2023-05-22 Thread Stathis Papaioannou
On Tue, 23 May 2023 at 07:56, Terren Suydam  wrote:

> Many, myself included, are captivated by the amazing capabilities of
> chatGPT and other LLMs. They are, truly, incredible. Depending on your
> definition of Turing Test, it passes with flying colors in many, many
> contexts. It would take a much stricter Turing Test than we might have
> imagined this time last year, before we could confidently say that we're
> not talking to a human. One way to improve chatGPT's performance on an
> actual Turing Test would be to slow it down, because it is too fast to be
> human.
>
> All that said, is chatGPT actually intelligent?  There's no question that
> it behaves in a way that we would all agree is intelligent. The answers it
> gives, and the speed it gives them in, reflect an intelligence that often
> far exceeds most if not all humans.
>
> I know some here say intelligence is as intelligence does. Full stop,
> conversation over. ChatGPT is intelligent, because it acts intelligently.
>
> But this is an oversimplified view!  The reason it's over-simple is that
> it ignores what the source of the intelligence is. The source of the
> intelligence is in the texts it's trained on. If ChatGPT was trained on
> gibberish, that's what you'd get out of it. It is amazingly similar to the
> Chinese Room thought experiment proposed by John Searle. It is manipulating
> symbols without having any understanding of what those symbols are. As a
> result, it does not and can not know if what it's saying is correct or not.
> This is a well known caveat of using LLMs.
>
> ChatGPT, therefore, is more like a search engine that can extract the
> intelligence that is already structured within the data it's trained on.

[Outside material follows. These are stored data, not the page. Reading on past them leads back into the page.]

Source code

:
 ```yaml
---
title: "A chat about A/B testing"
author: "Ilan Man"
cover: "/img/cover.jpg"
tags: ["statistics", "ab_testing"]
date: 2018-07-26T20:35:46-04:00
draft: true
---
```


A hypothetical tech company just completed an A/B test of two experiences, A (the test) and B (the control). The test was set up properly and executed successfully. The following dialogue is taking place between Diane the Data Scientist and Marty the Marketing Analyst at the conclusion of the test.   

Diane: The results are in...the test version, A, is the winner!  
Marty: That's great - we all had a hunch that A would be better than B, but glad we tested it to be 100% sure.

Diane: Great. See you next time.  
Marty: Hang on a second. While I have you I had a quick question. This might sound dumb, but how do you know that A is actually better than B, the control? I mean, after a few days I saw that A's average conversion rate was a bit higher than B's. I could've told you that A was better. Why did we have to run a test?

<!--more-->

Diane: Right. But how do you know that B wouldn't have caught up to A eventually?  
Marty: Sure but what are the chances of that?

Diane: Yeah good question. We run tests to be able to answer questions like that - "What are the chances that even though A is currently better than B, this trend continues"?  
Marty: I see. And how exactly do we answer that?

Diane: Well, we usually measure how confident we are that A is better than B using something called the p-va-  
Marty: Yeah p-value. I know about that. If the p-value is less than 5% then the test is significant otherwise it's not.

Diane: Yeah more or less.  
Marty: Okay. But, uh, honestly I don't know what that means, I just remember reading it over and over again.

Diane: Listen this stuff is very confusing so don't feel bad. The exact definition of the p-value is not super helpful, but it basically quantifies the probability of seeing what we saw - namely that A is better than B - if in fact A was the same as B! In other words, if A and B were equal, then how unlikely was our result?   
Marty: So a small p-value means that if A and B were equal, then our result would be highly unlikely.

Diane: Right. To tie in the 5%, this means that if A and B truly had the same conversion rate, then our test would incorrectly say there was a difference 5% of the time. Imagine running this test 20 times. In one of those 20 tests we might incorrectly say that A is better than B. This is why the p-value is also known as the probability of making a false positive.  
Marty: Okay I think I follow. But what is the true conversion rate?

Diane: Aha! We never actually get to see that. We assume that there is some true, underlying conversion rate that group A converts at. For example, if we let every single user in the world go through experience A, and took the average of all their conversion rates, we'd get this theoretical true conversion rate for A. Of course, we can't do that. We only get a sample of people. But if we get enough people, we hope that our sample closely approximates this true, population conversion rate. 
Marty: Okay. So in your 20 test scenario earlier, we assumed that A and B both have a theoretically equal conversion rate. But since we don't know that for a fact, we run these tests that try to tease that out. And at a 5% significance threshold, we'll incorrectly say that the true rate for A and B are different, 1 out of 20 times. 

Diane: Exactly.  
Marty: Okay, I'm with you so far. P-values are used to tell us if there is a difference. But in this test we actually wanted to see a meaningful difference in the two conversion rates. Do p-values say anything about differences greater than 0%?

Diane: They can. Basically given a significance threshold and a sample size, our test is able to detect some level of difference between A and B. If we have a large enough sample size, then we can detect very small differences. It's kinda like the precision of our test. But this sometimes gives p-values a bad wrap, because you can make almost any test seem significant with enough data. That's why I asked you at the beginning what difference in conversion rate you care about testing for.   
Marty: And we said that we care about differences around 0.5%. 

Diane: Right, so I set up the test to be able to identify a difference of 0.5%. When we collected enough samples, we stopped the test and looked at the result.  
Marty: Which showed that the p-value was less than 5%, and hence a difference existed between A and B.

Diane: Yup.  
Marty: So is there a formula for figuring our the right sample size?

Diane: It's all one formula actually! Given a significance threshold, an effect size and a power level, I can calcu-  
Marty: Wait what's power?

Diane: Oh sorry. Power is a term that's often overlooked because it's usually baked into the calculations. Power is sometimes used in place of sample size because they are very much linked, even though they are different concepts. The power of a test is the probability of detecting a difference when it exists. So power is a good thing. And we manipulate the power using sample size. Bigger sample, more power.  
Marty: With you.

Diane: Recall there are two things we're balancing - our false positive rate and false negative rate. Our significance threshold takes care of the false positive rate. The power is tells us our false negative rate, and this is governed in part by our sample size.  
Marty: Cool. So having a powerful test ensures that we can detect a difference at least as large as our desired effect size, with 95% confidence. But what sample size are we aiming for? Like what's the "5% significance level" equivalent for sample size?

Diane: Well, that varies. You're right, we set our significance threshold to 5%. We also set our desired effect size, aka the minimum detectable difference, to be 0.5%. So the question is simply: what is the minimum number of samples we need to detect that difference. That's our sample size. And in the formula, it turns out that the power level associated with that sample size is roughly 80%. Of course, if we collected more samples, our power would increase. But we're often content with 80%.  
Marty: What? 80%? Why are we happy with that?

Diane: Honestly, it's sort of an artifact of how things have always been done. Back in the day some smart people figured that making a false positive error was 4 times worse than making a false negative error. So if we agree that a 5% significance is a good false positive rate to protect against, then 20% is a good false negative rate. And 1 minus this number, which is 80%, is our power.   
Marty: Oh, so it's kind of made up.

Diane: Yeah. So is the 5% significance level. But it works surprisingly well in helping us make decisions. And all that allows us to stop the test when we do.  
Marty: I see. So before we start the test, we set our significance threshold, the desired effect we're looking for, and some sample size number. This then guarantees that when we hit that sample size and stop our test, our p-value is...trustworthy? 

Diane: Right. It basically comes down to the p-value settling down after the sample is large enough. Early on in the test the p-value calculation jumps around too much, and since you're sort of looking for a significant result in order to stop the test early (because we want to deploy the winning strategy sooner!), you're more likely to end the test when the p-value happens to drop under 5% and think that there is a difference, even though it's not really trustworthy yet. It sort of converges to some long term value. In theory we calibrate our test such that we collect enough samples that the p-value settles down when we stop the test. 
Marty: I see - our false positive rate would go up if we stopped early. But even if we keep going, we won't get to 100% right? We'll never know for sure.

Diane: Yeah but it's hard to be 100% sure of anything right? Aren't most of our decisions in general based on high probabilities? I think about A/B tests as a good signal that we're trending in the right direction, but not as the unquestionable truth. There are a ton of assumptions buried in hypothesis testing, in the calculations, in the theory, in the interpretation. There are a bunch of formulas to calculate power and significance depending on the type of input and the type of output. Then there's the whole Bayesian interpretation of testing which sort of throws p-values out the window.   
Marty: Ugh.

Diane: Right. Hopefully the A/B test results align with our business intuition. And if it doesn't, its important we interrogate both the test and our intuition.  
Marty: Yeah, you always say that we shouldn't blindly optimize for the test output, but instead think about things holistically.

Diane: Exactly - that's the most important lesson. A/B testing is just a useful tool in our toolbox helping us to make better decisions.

> Think of it as a semantic google. It's a huge achievement in the sense that
> training on the data in the way it does, it encodes the *context* that
> words appear in with sufficiently high resolution that it's usually
> indistinguishable from humans who actually understand context in a way
> that's *grounded in experience*. LLMs don't experience anything. They are
> feed-forward machines. The algorithms that implement chatGPT are useless
> without enormous amounts of text that expresses actual intelligence.
>
> Cal Newport does a good job of explaining this here
> 
> .
>

It could be argued that the human brain is just a complex machine that has
been trained on vast amounts of data to produce a certain output given a
certain input, and doesn’t really understand anything. This is a response
to the Chinese room argument. How would I know if I really understand
something or just think I understand something?